**Prompt**
Find how many lines of the entries contain the word "detuning", then report that figure alone.

[Data entries]

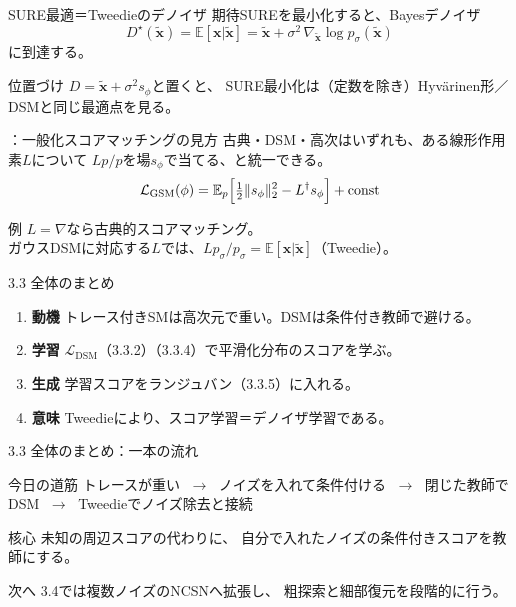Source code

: \assuppl
\begin{frame}{SURE最適＝Tweedieのデノイザ}
    期待SUREを最小化すると、Bayesデノイザ
    \[
        D^{\star}(\tilde{\bm{x}})
        =
        \mathbb{E}[\bm{x}|\tilde{\bm{x}}]
        =
        \tilde{\bm{x}}
        +
        \sigma^{2}\,
        \nabla_{\tilde{\bm{x}}}\log p_{\sigma}(\tilde{\bm{x}})
        \tag{3.3.8}
    \]
    に到達する。
    \begin{exampleblock}{位置づけ}
        $D=\tilde{\bm{x}}+\sigma^{2}s_\phi$と置くと、
        SURE最小化は（定数を除き）Hyv\"arinen形／DSMと同じ最適点を見る。
    \end{exampleblock}
\end{frame}
\assuppl
\begin{frame}{\supplmark：一般化スコアマッチングの見方}
    古典・DSM・高次はいずれも、ある線形作用素$L$について
    $Lp/p$を場$s_\phi$で当てる、と統一できる。
    \[
        \mathcal{L}_{\mathrm{GSM}}(\phi)
        =
        \mathbb{E}_{p}
        \Bigl[
        \tfrac12\|s_\phi\|_{2}^{2}
        -
        L^{\dagger}s_\phi
        \Bigr]
        +\mathrm{const}
    \]
    \begin{exampleblock}{例}
        $L=\nabla$なら古典的スコアマッチング。\\
        ガウスDSMに対応する$L$では、$Lp_{\sigma}/p_{\sigma}=\mathbb{E}[\bm{x}|\tilde{\bm{x}}]$（Tweedie）。
    \end{exampleblock}
\end{frame}
\asmain
\begin{frame}{3.3 全体のまとめ}
    \begin{enumerate}
        \item \textbf{動機}
        トレース付きSMは高次元で重い。DSMは条件付き教師で避ける。
        \item \textbf{学習}
        $\mathcal{L}_{\mathrm{DSM}}$（3.3.2）（3.3.4）で平滑化分布のスコアを学ぶ。
        \item \textbf{生成}
        学習スコアをランジュバン（3.3.5）に入れる。
        \item \textbf{意味}
        Tweedieにより、スコア学習＝デノイザ学習である。
    \end{enumerate}
\end{frame}
\asmain
\begin{frame}{3.3 全体のまとめ：一本の流れ}
    \begin{block}{今日の道筋}
        トレースが重い
        $\;\to\;$
        ノイズを入れて条件付ける
        $\;\to\;$
        閉じた教師でDSM
        $\;\to\;$
        Tweedieでノイズ除去と接続
    \end{block}
    \begin{block}{核心}
        未知の周辺スコアの代わりに、
        自分で入れたノイズの条件付きスコアを教師にする。
    \end{block}
    \begin{block}{次へ}
        3.4では複数ノイズのNCSNへ拡張し、
        粗探索と細部復元を段階的に行う。
    \end{block}
\end{frame}
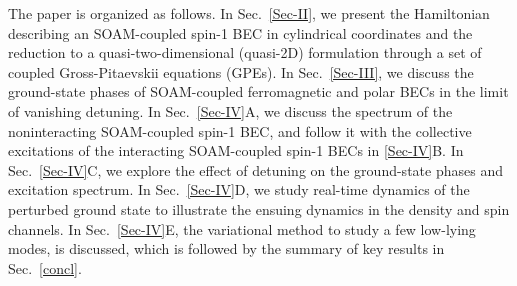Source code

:\documentclass[pra,twocolumn,aps,superscriptaddress,showpacs,longbibliography]{revtex4-1}
\begin{document}
The paper is organized as follows. In Sec.~\ref{Sec-II}, we present the Hamiltonian 
describing an SOAM-coupled spin-1 BEC in cylindrical coordinates and the reduction 
to a quasi-two-dimensional (quasi-2D) formulation through a set of coupled Gross-Pitaevskii equations (GPEs). In Sec.~\ref{Sec-III},
we discuss the ground-state phases of SOAM-coupled ferromagnetic and polar BECs in the limit
of vanishing detuning. In Sec.~\ref{Sec-IV}A, we discuss the spectrum of the noninteracting 
SOAM-coupled spin-1 BEC, and follow it with the collective excitations of the interacting SOAM-coupled 
spin-1 BECs in \ref{Sec-IV}B.  In Sec.~\ref{Sec-IV}C, we explore the effect of detuning on the ground-state phases and excitation spectrum.
In Sec.~\ref{Sec-IV}D, we study real-time dynamics of the perturbed 
ground state to illustrate the ensuing dynamics in the density and spin channels. In 
Sec.~\ref{Sec-IV}E, the variational method to study a few low-lying modes, is discussed, which
is followed by the summary of key results in Sec.~\ref{concl}.

\end{document}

**Output of the exercise**
2